Free chemical health and safety journal articles

The five most downloaded articles from the Journal of Chemical Health and Safety so far in 2013 are available for free until the end of the month. Which is tomorrow. In other words, if you’re interested in one, don’t procrastinate.

College and university sector response to the U.S. Chemical Safety Board Texas Tech incident report and UCLA laboratory fatality
“This report is a an update on the ongoing work by the U.S. Chemical Safety Board (CSB), TTU, UCLA, Campus Safety Health and Environmental Management Association (CSHEMA), American Chemical Society (ACS) and other organizations since the release of the October 19, 2011 CSB investigation report on the TTU incident.”

Proceedings of the 2012 University of California Center for Laboratory Safety Workshop
“The workshop gathered researchers from the public and private sectors, graduate students, university administrators, and health and safety subject matter experts into one meeting with the aim to identify areas where research into laboratory safety could have the greatest and most immediate impact.”

Application of lean six sigma business practices to an Air Purifying Respirator process
“The goal of process management is to understand how the process operates and to collect metrics that allow the process parameters to be adjusted (managed) to ensure nuclear research worker satisfaction.
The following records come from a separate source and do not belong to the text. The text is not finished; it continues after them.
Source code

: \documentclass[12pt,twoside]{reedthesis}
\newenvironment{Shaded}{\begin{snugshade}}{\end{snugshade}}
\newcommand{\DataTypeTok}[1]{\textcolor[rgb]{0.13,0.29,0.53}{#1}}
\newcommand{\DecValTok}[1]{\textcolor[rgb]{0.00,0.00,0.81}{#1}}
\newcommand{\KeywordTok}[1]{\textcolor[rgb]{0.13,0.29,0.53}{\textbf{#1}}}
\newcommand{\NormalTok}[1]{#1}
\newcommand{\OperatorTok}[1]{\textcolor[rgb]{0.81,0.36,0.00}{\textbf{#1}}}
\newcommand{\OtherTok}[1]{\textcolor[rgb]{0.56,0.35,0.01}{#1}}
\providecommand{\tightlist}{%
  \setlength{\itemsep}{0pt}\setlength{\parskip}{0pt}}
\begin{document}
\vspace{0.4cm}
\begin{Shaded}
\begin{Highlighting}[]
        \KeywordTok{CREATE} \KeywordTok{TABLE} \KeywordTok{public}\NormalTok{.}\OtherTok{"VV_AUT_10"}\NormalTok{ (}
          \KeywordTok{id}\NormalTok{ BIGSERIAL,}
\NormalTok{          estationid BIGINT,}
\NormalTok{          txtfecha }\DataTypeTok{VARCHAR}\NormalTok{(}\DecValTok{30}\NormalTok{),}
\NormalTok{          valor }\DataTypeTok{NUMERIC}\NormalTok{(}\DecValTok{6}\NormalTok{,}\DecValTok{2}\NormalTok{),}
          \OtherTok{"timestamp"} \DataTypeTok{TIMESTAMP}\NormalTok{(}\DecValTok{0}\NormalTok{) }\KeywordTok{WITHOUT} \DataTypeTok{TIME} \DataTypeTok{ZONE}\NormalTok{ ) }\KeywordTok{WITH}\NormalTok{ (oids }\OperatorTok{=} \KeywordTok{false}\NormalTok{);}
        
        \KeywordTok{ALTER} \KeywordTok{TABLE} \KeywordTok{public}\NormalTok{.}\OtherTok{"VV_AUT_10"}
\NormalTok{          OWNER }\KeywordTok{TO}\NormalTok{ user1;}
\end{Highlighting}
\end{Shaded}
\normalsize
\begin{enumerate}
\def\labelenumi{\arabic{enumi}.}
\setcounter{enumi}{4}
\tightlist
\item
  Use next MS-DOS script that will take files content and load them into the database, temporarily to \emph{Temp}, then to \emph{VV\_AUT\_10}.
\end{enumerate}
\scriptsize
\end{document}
This is accomplished through the use of a process management system, which is used to analyze, optimize, and manage process performance based on meaningful data. This includes identifying process scope and ownership and measuring performance. This paper discusses the application of LSS business practices to a nuclear research APR process and demonstrates how management uses the results to make decisions.”

Pesticide residue in organic and conventional food-risk analysis
“Four groups of pesticides, i.e., organochlorine, carbamates, organophosphorous and pyrethrites were analyzed in wheat and rice samples. Presence of organochlorine pesticide residue was observed in two out of ten organic farms, which were converted from conventional to organic practices few years ago. This was attributed to excessive use of synthetic pesticides. Wheat and rice samples taken from market (conventional farm) showed significant level of pesticide residues.”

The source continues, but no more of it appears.